■ Required action ■
Every line in the records below between the one holding "Bi-LSTM (radical-level input)" and the one holding "with Word Segmentation", inclusive, is to be set down exactly; all other lines are to be left out.

■ Provided information ■
####################
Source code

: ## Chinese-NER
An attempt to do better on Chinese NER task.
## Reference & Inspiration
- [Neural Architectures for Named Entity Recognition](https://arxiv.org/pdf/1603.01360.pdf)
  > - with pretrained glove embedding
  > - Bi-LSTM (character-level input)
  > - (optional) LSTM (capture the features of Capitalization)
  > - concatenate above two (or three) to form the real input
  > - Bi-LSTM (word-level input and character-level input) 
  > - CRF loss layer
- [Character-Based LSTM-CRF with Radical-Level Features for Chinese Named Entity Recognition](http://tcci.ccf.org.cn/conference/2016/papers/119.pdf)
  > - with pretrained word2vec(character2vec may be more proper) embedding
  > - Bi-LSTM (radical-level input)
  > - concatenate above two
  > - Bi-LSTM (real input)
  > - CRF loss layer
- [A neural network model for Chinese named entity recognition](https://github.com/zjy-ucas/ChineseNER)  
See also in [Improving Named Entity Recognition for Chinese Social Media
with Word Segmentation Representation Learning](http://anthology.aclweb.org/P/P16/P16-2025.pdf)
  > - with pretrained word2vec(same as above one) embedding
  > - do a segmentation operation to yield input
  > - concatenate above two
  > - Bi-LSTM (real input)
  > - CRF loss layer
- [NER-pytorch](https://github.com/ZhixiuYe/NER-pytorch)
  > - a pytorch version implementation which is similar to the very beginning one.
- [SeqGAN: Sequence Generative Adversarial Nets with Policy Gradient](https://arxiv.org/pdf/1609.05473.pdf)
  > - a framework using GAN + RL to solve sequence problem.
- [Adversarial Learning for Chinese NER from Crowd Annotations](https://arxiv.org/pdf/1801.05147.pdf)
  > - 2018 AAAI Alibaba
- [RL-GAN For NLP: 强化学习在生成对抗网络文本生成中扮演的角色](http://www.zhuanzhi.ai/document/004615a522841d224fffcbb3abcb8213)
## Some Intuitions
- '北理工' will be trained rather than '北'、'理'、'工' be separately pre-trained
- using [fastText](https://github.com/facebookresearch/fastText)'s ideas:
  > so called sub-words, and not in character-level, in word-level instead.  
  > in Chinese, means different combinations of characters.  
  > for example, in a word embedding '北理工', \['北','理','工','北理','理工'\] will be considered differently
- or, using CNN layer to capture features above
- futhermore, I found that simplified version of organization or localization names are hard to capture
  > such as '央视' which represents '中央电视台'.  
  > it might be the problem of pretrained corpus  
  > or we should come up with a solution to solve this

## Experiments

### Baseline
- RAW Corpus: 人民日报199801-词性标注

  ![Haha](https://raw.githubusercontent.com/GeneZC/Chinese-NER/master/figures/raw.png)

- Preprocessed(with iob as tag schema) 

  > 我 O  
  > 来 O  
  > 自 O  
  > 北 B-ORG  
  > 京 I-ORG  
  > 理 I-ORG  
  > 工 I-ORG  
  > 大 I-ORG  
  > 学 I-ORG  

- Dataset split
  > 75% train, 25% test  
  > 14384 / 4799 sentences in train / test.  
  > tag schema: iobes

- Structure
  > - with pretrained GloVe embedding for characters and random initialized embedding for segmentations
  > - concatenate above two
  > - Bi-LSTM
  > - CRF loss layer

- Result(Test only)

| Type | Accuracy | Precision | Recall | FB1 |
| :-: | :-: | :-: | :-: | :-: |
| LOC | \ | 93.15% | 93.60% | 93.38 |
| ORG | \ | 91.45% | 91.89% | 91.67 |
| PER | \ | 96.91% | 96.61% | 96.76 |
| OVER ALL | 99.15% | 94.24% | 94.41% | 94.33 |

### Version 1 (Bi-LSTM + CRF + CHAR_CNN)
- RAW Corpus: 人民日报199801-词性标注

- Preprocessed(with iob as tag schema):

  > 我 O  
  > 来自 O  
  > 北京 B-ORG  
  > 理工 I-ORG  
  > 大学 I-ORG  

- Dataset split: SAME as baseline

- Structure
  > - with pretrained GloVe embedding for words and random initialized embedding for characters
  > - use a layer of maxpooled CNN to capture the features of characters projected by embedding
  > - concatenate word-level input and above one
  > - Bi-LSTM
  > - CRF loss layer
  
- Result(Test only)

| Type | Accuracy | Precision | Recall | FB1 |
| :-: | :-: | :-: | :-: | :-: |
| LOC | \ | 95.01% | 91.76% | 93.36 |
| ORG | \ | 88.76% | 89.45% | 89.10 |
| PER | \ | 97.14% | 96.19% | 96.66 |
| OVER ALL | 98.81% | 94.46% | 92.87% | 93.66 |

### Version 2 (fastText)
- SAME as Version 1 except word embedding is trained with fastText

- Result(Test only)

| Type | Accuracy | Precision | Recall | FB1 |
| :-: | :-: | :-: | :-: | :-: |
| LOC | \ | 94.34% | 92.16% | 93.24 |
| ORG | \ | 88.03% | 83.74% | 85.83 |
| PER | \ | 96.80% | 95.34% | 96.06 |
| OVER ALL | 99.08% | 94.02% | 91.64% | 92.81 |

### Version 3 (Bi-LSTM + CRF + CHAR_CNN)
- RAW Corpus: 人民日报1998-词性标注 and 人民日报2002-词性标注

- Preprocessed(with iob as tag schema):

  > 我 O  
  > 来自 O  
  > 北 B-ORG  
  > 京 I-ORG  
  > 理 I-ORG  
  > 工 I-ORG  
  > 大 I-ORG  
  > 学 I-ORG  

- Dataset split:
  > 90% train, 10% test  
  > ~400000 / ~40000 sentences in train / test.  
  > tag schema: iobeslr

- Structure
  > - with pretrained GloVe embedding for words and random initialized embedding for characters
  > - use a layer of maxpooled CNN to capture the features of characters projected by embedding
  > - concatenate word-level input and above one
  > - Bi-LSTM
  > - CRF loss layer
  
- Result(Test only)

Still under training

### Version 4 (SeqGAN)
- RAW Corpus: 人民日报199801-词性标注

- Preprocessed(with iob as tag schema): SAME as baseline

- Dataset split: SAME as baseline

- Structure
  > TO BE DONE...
####################
■ Answer ■
  > - Bi-LSTM (radical-level input)
  > - concatenate above two
  > - Bi-LSTM (real input)
  > - CRF loss layer
- [A neural network model for Chinese named entity recognition](https://github.com/zjy-ucas/ChineseNER)  
See also in [Improving Named Entity Recognition for Chinese Social Media
with Word Segmentation Representation Learning](http://anthology.aclweb.org/P/P16/P16-2025.pdf)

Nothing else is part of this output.